If you live in or travel to a region with heat waves, poor air quality or high exposure to wildfires, the report suggests these aren’t just isolated events. They are part of a global trend driven by climate inaction. On a broader level, the widening inequality in who suffers the most — and who has the least access to clean, safe energy and adaptation support — means that global efforts to manage this crisis must include a strong justice and health lens.
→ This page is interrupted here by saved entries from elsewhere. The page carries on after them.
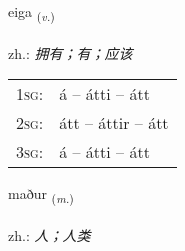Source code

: \documentclass[frontgrid, backgrid]{flacards}\usepackage[]{graphicx}\usepackage[]{xcolor}
\begin{document}
{eiga \small{\textsubscript{(\textit{v.})}} \\[1ex] %
\textphonetic{[eiːɣa]} \\
zh.: \emph{拥有；有；应该} \\  [2ex]
\renewcommand*{\arraystretch}{0.8}
\begin{tabular}{p{1cm}l}
\textsc{1sg}: & á -- átti -- átt \\ 
\textsc{2sg}: & átt -- áttir -- átt \\ 
\textsc{3sg}: & á -- átti -- átt \\ 
\end{tabular}
}

\renewcommand{\flhead}{\vskip5pt \fboxsep=0pt {\small\bfseries\footnotesize Nafnorð | 名词}}
\renewcommand{\fcfoot}{\vskip5pt \fboxsep=0pt \hspace{2pt}{\small\bfseries\footnotesize 1K}}

\renewcommand{\blhead}{\vskip5pt {\small\bfseries\footnotesize Nafnorð | 名词 }}
\renewcommand{\bcfoot}{\vskip5pt \hspace{2pt}{\small\bfseries\footnotesize 1K}}


{maður \small{\textsubscript{(\textit{m.})}} \\[1ex] %
\textphonetic{[maːðʏr]} \\
zh.: \emph{人；人类} \\  [2ex]
\renewcommand*{\arraystretch}{0.8}
}


\renewcommand{\flhead}{\vskip5pt \fboxsep=0pt {\small\bfseries\footnotesize Forsetning | 介词}}
\renewcommand{\fcfoot}{\vskip5pt \fboxsep=0pt \hspace{2pt}{\small\bfseries\footnotesize 1K}}
\end{document}
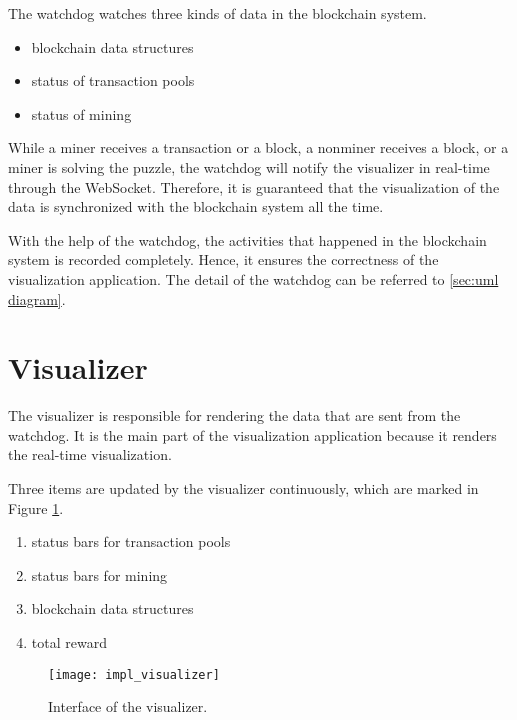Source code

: The watchdog watches three kinds of data in the blockchain system.

\begin{itemize}
    \item blockchain data structures
    \item status of transaction pools
    \item status of mining
\end{itemize}

While a miner receives a transaction or a block, a nonminer receives a block, or a miner is solving the puzzle, the watchdog will notify the visualizer in real-time through the WebSocket. Therefore, it is guaranteed that the visualization of the data is synchronized with the blockchain system all the time.

With the help of the watchdog, the activities that happened in the blockchain system is recorded completely. Hence, it ensures the correctness of the visualization application. The detail of the watchdog can be referred to \ref{sec:uml diagram}.

\section{Visualizer}

The visualizer is responsible for rendering the data that are sent from the watchdog. It is the main part of the visualization application because it renders the real-time visualization. 

Three items are updated by the visualizer continuously, which are marked in Figure \ref{fig:interface of the visualizer}.


\begin{enumerate}
    \item status bars for transaction pools
    \item status bars for mining
    \item blockchain data structures
    \item total reward
\end{enumerate}

\begin{figure}[htb]
    \centering
    \texttt{[image: impl\_visualizer]}
    \caption{Interface of the visualizer.}
    \label{fig:interface of the visualizer}
\end{figure}


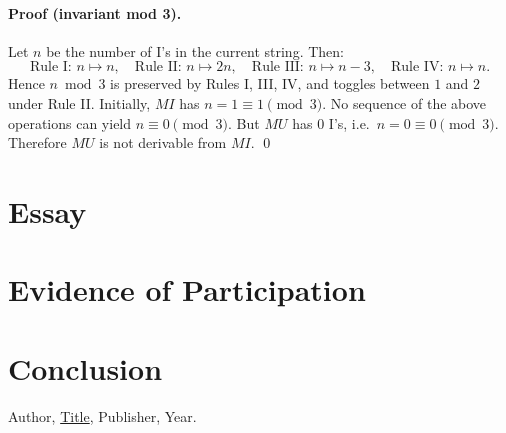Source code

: \documentclass{article}
\theoremstyle{theorem}
\theoremstyle{definition}
\theoremstyle{remark}
\begin{document}
\paragraph{Proof (invariant mod 3).}
Let $n$ be the number of I’s in the current string. Then:
\[
\text{Rule I: } n\mapsto n,\quad
\text{Rule II: } n\mapsto 2n,\quad
\text{Rule III: } n\mapsto n-3,\quad
\text{Rule IV: } n\mapsto n.
\]
Hence $n\bmod 3$ is preserved by Rules I, III, IV, and toggles between $1$ and $2$ under Rule II.
Initially, $MI$ has $n=1\equiv 1\pmod 3$. No sequence of the above operations can yield $n\equiv 0\pmod 3$.
But $MU$ has $0$ I’s, i.e.\ $n=0\equiv 0\pmod 3$. Therefore $MU$ is not derivable from $MI$.
\qed



\section{Essay}

\section{Evidence of Participation}

\section{Conclusion}\label{conclusion}

\begin{thebibliography}{99}
 Author, \href{https://en.wikipedia.org/wiki/LaTeX}{Title}, Publisher, Year.
\end{thebibliography}
\end{document}
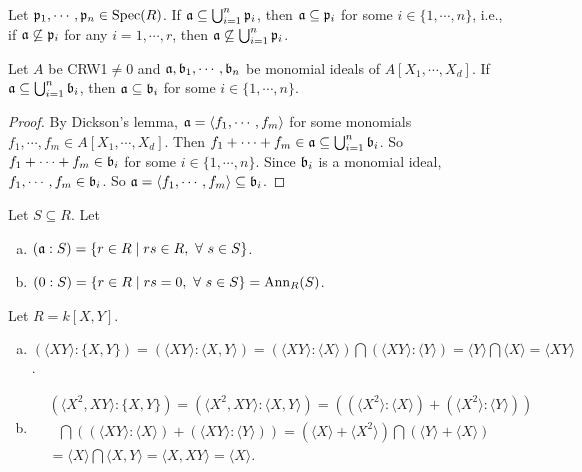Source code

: \begin{theorem}
    Let $\mathfrak{p}_1,\cdots,\mathfrak{p}_n \in \operatorname{Spec}(R)$. If $\mathfrak{a} \subseteq \bigcup_{i=1}^n \mathfrak{p}_i$, then $\mathfrak{a} \subseteq \mathfrak{p}_i$ for some $i \in \{1,\cdots,n\}$, i.e., if $\mathfrak{a} \not \subseteq \mathfrak{p}_i$ for any $i = 1,\cdots,r$, then $\mathfrak{a} \not \subseteq \bigcup_{i=1}^n \mathfrak{p}_i$.
\end{theorem}

\begin{fact*} 
    Let $A$ be CRW1$\neq 0$ and $\mathfrak{a},\mathfrak{b}_1,\cdots,\mathfrak{b}_n$ be monomial ideals of $A[X_1,\cdots,X_d]$. If $\mathfrak{a} \subseteq \bigcup_{i=1}^n \mathfrak{b}_i$, then $\mathfrak{a} \subseteq \mathfrak{b}_i$ for some $i \in \{1,\cdots,n\}$.
\end{fact*}

\begin{proof}
     By Dickson's lemma, $\mathfrak{a} = \langle f_1,\cdots,f_m \rangle$ for some monomials $f_1,\cdots,f_m \in A[X_1,\cdots,X_d]$. Then $f_1 + \cdots + f_m \in \mathfrak{a} \subseteq \bigcup_{i=1}^n \mathfrak{b}_i$. So $f_1 + \cdots + f_m \in \mathfrak{b}_i$ for some $i \in \{1,\cdots,n\}$. Since $\mathfrak{b}_i$ is a monomial ideal, $f_1,\cdots,f_m \in \mathfrak{b}_i$. So $\mathfrak{a} = \langle f_1,\cdots,f_m \rangle \subseteq \mathfrak{b}_i$.
\end{proof}

\begin{definition}
    Let $S \subseteq R$. Let 
    \begin{enumerate}[(a)]
        \item 
            $(\mathfrak{a}:S) = \{r \in R \mid rs \in R,\ \forall \  s \in S\}$.
        \item
            $(0:S) = \{r \in R \mid rs = 0, \ \forall \  s \in S\} = \operatorname{Ann}_R(S)$.
    \end{enumerate}
\end{definition}

\begin{example}
    Let $R = k[X,Y]$. 
    \begin{enumerate}[(a)]
        \item $(\langle XY \rangle: \{X,Y\}) = (\langle XY \rangle: \langle X,Y \rangle) = (\langle XY \rangle: \langle X \rangle) \bigcap (\langle XY \rangle: \langle Y \rangle) = \langle Y \rangle \bigcap \langle X \rangle= \langle XY \rangle$.
        \item
            \begin{align*}
                & (\langle X^2,XY \rangle: \{X,Y\}) = (\langle X^2,XY \rangle: \langle X,Y \rangle) = \left((\langle X^2 \rangle: \langle X \rangle) + (\langle X^2 \rangle: \langle Y \rangle)\right) \\
                &\ \ \ \textstyle \bigcap\left((\langle XY \rangle: \langle X \rangle)+(\langle XY \rangle: \langle Y \rangle)\right) = (\langle X \rangle + \langle X^2 \rangle) \textstyle \bigcap (\langle Y \rangle + \langle X \rangle) \\
                &= \langle X \rangle \textstyle \bigcap \langle X,Y \rangle = \langle X,XY \rangle = \langle X \rangle.
            \end{align*}
    \end{enumerate}
\end{example}


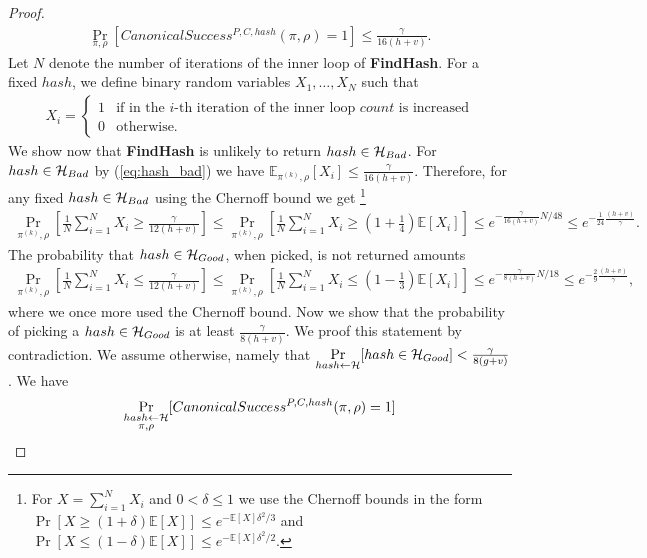 \begin{proof}
\begin{align}
  \label{eq:hash_bad}
\underset{\pi, \rho}{\Pr}\left[CanonicalSuccess^{P, C, hash}(\pi, \rho) = 1\right] \leq \frac{\gamma}{16(h+v)}.
\end{align}
%
Let $N$ denote the number of iterations of the inner loop of \textbf{FindHash}.
For a fixed $hash$, we define binary random variables $X_1, \dots, X_{N}$ such that
\begin{align*}
  X_i =
  \begin{cases}
    1 & \text{if in the $i$-th iteration of the inner loop $count$ is increased}\\
    0 & \text{otherwise.}
  \end{cases}
\end{align*}
We show now that \textbf{FindHash} is unlikely to return $hash \in \mathcal{H}_{Bad}$.
For $hash \in \mathcal{H}_{Bad}$ by (\ref{eq:hash_bad}) we have $\mathbb{E}_{\pi^{(k)},\rho}[X_i] \leq \frac{\gamma}{16(h+v)}$.
Therefore, for any fixed $hash \in \mathcal{H}_{Bad}$ using the Chernoff bound we get
\footnote{For $X = \sum_{i=1}^N X_i$ and $0 < \delta \leq 1$ we use the Chernoff bounds in the form
$\Pr[X \geq (1+\delta) \mathbb{E}[X]] \leq e^{- \mathbb{E}[X] \delta^2/3}$ and
$\Pr[X \leq (1-\delta) \mathbb{E}[X]] \leq e^{- \mathbb{E}[X] \delta^2/2}$.}
\begin{align*}
  \underset{\pi^{(k)},\rho}{\Pr} \left[\frac{1}{N} \sum_{i=1}^{N} X_i \geq \frac{\gamma}{12(h+v)} \right] \leq
  \underset{\pi^{(k)}, \rho}{\Pr}\left[\frac{1}{N} \sum_{i=1}^{N} X_i \geq (1 + \frac{1}{4}) \mathbb{E}[X_i]\right] \leq
  e^{-{\frac{\gamma}{16(h+v)}} N /48} \leq e^{-\frac{1}{24}\frac{(h+v)}{\gamma}}.
\end{align*}
%
The probability that $hash \in \mathcal{H}_{Good}$, when picked, is not returned amounts
\begin{align*}
  \underset{\pi^{(k)}, \rho}{\Pr}\left[\frac{1}{N} \sum_{i=1}^{N} X_i \leq \frac{\gamma}{12(h+v)}\right] \leq
  \underset{\pi^{(k)}, \rho}{\Pr}\left[\frac{1}{N} \sum_{i=1}^{N} X_i \leq (1 - \frac{1}{3})\mathbb{E}[X_i]\right]
  \leq e^{-{\frac{\gamma}{8(h+v)}} N / 18} \leq e^{-\frac{2}{9} \frac{(h+v)}{\gamma}},
\end{align*}
where we once more used the Chernoff bound.
Now we show that the probability of picking a $hash \in \mathcal{H}_{Good}$ is at least $\frac{\gamma}{8(h+v)}$.
We proof this statement by contradiction. We assume otherwise, namely that
$\underset{hash \leftarrow \mathcal{H}}{\Pr}[hash \in \mathcal{H}_{Good}] < \frac{\gamma}{8(g+v)}$.
We have
\begin{align*}
  &\underset{\substack{hash \leftarrow \cH \\ \pi, \rho}}{\Pr}[CanonicalSuccess^{P,C,hash}(\pi, \rho) = 1] \\

\end{align*}
\end{proof}
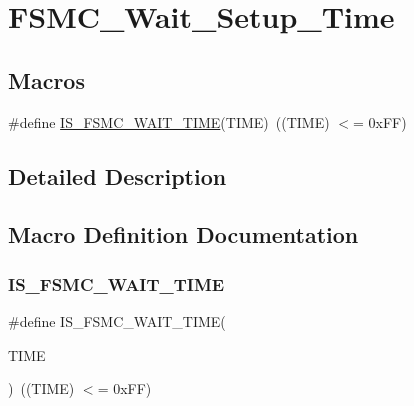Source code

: \hypertarget{group___f_s_m_c___wait___setup___time}{}\section{F\+S\+M\+C\+\_\+\+Wait\+\_\+\+Setup\+\_\+\+Time}
\label{group___f_s_m_c___wait___setup___time}
\subsection*{Macros}
\begin{DoxyCompactItemize}
\item 
\#define \mbox{\hyperlink{group___f_s_m_c___wait___setup___time_ga5c0efc48afb916ceff32868940f81613}{I\+S\+\_\+\+F\+S\+M\+C\+\_\+\+W\+A\+I\+T\+\_\+\+T\+I\+ME}}(T\+I\+ME)~((T\+I\+ME) $<$= 0x\+F\+F)
\end{DoxyCompactItemize}


\subsection{Detailed Description}


\subsection{Macro Definition Documentation}
\mbox{\label{group___f_s_m_c___wait___setup___time_ga5c0efc48afb916ceff32868940f81613}} 
\subsubsection{\texorpdfstring{IS\_FSMC\_WAIT\_TIME}{IS\_FSMC\_WAIT\_TIME}}
{\footnotesize\ttfamily \#define I\+S\+\_\+\+F\+S\+M\+C\+\_\+\+W\+A\+I\+T\+\_\+\+T\+I\+ME(\begin{DoxyParamCaption}\item[{}]{T\+I\+ME }\end{DoxyParamCaption})~((T\+I\+ME) $<$= 0x\+F\+F)}

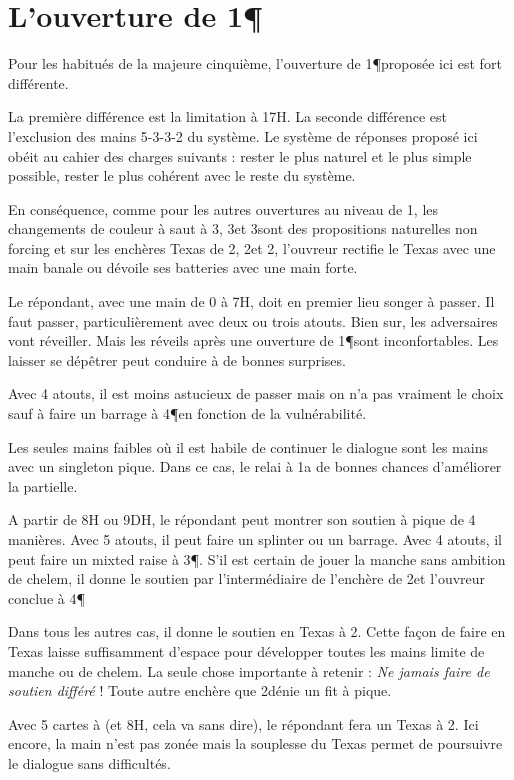 \chapter{ L'ouverture de 1\P}

Pour les habitués de la majeure cinquième, l'ouverture de 1\P proposée ici est fort différente.

La première différence est la limitation à 17H. La seconde différence est l'exclusion des mains 5-3-3-2 du système.
Le système de réponses proposé ici obéit au cahier des charges suivants : rester le plus naturel et le plus simple possible, rester le plus cohérent avec le reste du système.

En conséquence, comme pour les autres ouvertures au niveau de 1, les changements de couleur à saut à 3\T, 3\K et 3\C sont des propositions naturelles non forcing et sur les enchères Texas de 2\T, 2\K et 2\C, l'ouvreur rectifie le Texas avec une main banale ou dévoile ses batteries avec une main forte.

Le répondant, avec une main de 0 à 7H, doit en premier lieu songer à passer.  Il faut passer, particulièrement avec deux ou trois atouts. Bien sur, les adversaires vont réveiller. Mais les réveils après une ouverture de 1\P sont inconfortables. Les laisser se dépêtrer peut conduire à de bonnes surprises.

Avec 4 atouts, il est moins astucieux de passer mais on n'a pas vraiment le choix sauf à faire un barrage à 4\P en fonction de la vulnérabilité.

Les seules mains faibles où il est habile de continuer le dialogue sont les mains avec un singleton pique. Dans ce cas, le relai à 1\NT a de bonnes chances d'améliorer la partielle.

A partir de 8H ou 9DH, le répondant peut montrer son soutien à pique de 4 manières. Avec 5 atouts, il peut faire un splinter ou un barrage. Avec 4 atouts, il peut faire un mixted raise à 3\P. S'il est certain de jouer la manche sans ambition de chelem, il donne le soutien par l'intermédiaire de l'enchère de 2\NT et l'ouvreur conclue à 4\P


Dans tous les autres cas, il donne le soutien en Texas à 2\C. Cette façon de faire en Texas laisse suffisamment d'espace pour développer toutes les mains limite de manche ou de chelem.
La seule chose importante à retenir : \textit{Ne jamais faire de soutien différé} ! Toute autre enchère que 2\C dénie un fit à pique.


Avec 5 cartes à \C (et 8H, cela va sans dire), le répondant fera un Texas à 2\K. Ici encore, la main n'est pas zonée mais la souplesse du Texas permet de poursuivre le dialogue sans difficultés.

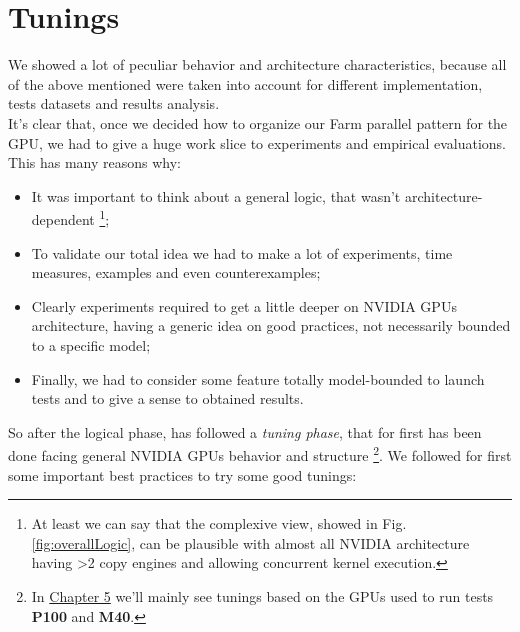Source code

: \section{Tunings}
\label{sect:tunings}
	We showed a lot of peculiar behavior and architecture characteristics, because all of the above mentioned were taken into account for different implementation, tests datasets and results analysis.\\
	It's clear that, once we decided how to organize our Farm parallel pattern for the GPU, we had to give a huge work slice to experiments and empirical evaluations.
	This has many reasons why:
	\begin{itemize}
		\item It was important to think about a general logic, that wasn't architecture-dependent \footnote{At least we can say that the complexive view, showed in Fig. \ref{fig:overallLogic}, can be plausible with almost all NVIDIA architecture having >2 copy engines and allowing concurrent kernel execution. };
		
		\item To validate our total idea we had to make a lot of experiments, time measures, examples and even counterexamples;
		
		\item Clearly experiments required to get a little deeper on NVIDIA GPUs architecture, having a generic idea on good practices, not necessarily bounded to a specific model;
		
		\item Finally, we had to consider some feature totally model-bounded to launch tests and to give a sense to obtained results.
	\end{itemize}
	
	So after the logical phase, has followed a \textit{tuning phase}, that for first has been done facing general NVIDIA GPUs behavior and structure \footnote{In \hyperref[chap:experim]{Chapter 5} we'll mainly see tunings based on the GPUs used to run tests \textendash \textbf{P100} and \textbf{M40}.}.
	We followed for first some important best practices to try some good tunings:

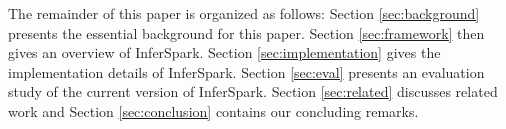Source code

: %

The remainder of this paper is organized as follows: 
Section \ref{sec:background} presents the essential background for this paper.
Section \ref{sec:framework} then gives an overview of InferSpark.
Section \ref{sec:implementation} gives the implementation details of InferSpark.
Section \ref{sec:eval} presents an evaluation study of the current version of InferSpark.
Section \ref{sec:related} discusses related work 
and Section \ref{sec:conclusion} contains our concluding remarks.



%



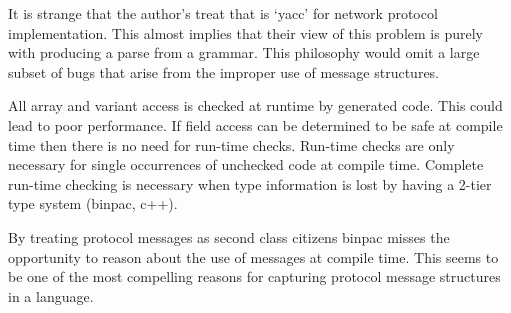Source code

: It is strange that the author's treat that is `yacc' for network protocol
implementation. This almost implies that their view of this problem is purely
with producing a parse from a grammar. This philosophy would omit a large
subset of bugs that arise from the improper use of message structures.

All array and variant access is checked at runtime by generated code. This could
lead to poor performance. If field access can be determined to be safe at
compile time then there is no need for run-time checks. Run-time checks are only
necessary for single occurrences of unchecked code at compile time. Complete 
run-time checking is necessary when type information is lost by having a 2-tier
type system (binpac, c++).

By treating protocol messages as second class citizens binpac misses the
opportunity to reason about the use of messages at compile time. This seems to
be one of the most compelling reasons for capturing protocol message structures
in a language.
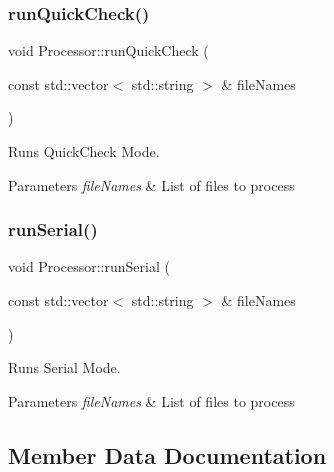 \subsubsection{\texorpdfstring{run\+Quick\+Check()}{runQuickCheck()}}
{\footnotesize\ttfamily void Processor\+::run\+Quick\+Check (\begin{DoxyParamCaption}\item[{const std\+::vector$<$ std\+::string $>$ \&}]{file\+Names }\end{DoxyParamCaption})\hspace{0.3cm}{\ttfamily [private]}}



Runs Quick\+Check Mode. 


\begin{DoxyParams}{Parameters}
{\em file\+Names} & List of files to process \\
\hline
\end{DoxyParams}
\mbox{\label{class_processor_a7475d40a755f8afa7b6746c7949454d9}} 
\subsubsection{\texorpdfstring{run\+Serial()}{runSerial()}}
{\footnotesize\ttfamily void Processor\+::run\+Serial (\begin{DoxyParamCaption}\item[{const std\+::vector$<$ std\+::string $>$ \&}]{file\+Names }\end{DoxyParamCaption})\hspace{0.3cm}{\ttfamily [private]}}



Runs Serial Mode. 


\begin{DoxyParams}{Parameters}
{\em file\+Names} & List of files to process \\
\hline
\end{DoxyParams}


\subsection{Member Data Documentation}
\mbox{\label{class_processor_a4f79251b6b5048bb3f4b3c0e67557766}} 

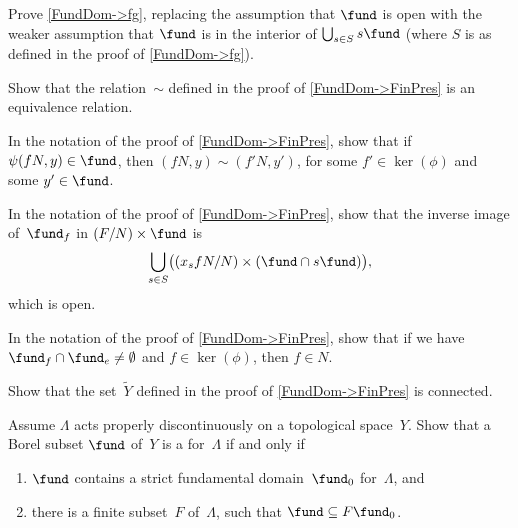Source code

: \begin{exercises}
\item \label{FundDomNotOpen->fg}
 Prove \cref{FundDom->fg}, replacing the assumption
that $\fund$ is open with the weaker assumption that
$\fund$ is in the interior of $\bigcup_{s \in S} s \fund$
(where $S$ is as defined in the proof of
\cref{FundDom->fg}).

\item \label{EquivRelnOnFxY}
 Show that the relation~$\sim$ defined in the proof of
\cref{FundDom->FinPres} is an equivalence relation.

\item \label{FinPresInvImg}
 In the notation of the proof of
\cref{FundDom->FinPres}, show that if $\psi(fN,y) \in
\fund$, then $(fN,y) \sim (f'N,y')$, for some $f' \in
\ker(\phi)$ and some $y' \in \fund$.

\item \label{FinPresOpenSet}
 In the notation of the proof of
\cref{FundDom->FinPres},  show that the inverse image
of~$\fund_f$ in $(F/N) \times \fund$ is
 $$ \bigcup_{s \in S} \bigl( (x_s fN/N ) \times (\fund
\cap s\fund) \bigr) ,$$
 which is open.

\item \label{FinPresPancakes}
 In the notation of the proof of
\cref{FundDom->FinPres}, show that if we have $\fund_f \cap
\fund_e \neq \emptyset$ and $f \in \ker(\phi)$, then $f
\in N$.

\item \label{FinPresYConn}
 Show that the set~$\widetilde{Y}$ defined in the proof of
\cref{FundDom->FinPres} is connected.

\item \label{CoarseFundIff}
Assume $\Lambda$ acts properly discontinuously on a
topological space~$Y$.
Show that a Borel subset $\fund$ of~$Y$ is a  for~$\Lambda$ if and only if
 \begin{enumerate}
 \item $\fund$ contains a strict fundamental domain~$\fund_0$ for~$\Lambda$,
 and
 \item there is a finite subset~$F$ of~$\Lambda$, such that $\fund \subseteq F \fund_0$.
 \end{enumerate}

\end{exercises}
What can be done — and what the report recommends

The report calls for “all hands on deck” to accelerate efforts both to reduce greenhouse-gas emissions (especially by phasing out fossil fuels) and to scale up adaptation in health systems, cities and communities. Specifically:

  • Rapidly phasing out fossil-fuel use, which remains the most powerful lever to slow climate change, reduce air pollution and protect lives.
  • Transitioning to healthier, climate-friendly diets and sustainable agricultural systems, which the authors say could save over 10 million lives a year by cutting pollution, greenhouse gas emissions and deforestation.
  • Strengthening the health sector’s resilience, including cooling infrastructure, emergency preparedness, and capacity to deal with climate-sensitive diseases.
  • Redirecting fossil-fuel subsidies toward healthier futures — for example investing in local renewable energy generation to deliver cleaner air and stronger communities.
  • Prioritising adaptation finance and support for low- and middle-income countries, many of which face the greatest risks with the fewest resources.
  • Empowering cities, communities, civil society and the health sector to lead change from the ground up, because local actions are already proving that solutions exist and can scale.

Final words

This year’s Lancet Countdown report leaves no room for complacency. It lays out clear evidence that climate inaction is already exacting a heavy toll on human health and global economies. At the same time, it presents real-world evidence that action works, lives are being saved, jobs are being created — but the pace and scale must increase dramatically.
For bloggers, policy-makers, health-care workers, city planners and everyday citizens: the message is urgent and consistent — our world’s health depends on tackling the climate challenge head-on. Let’s act before the next wave of preventable harm sweeps even further.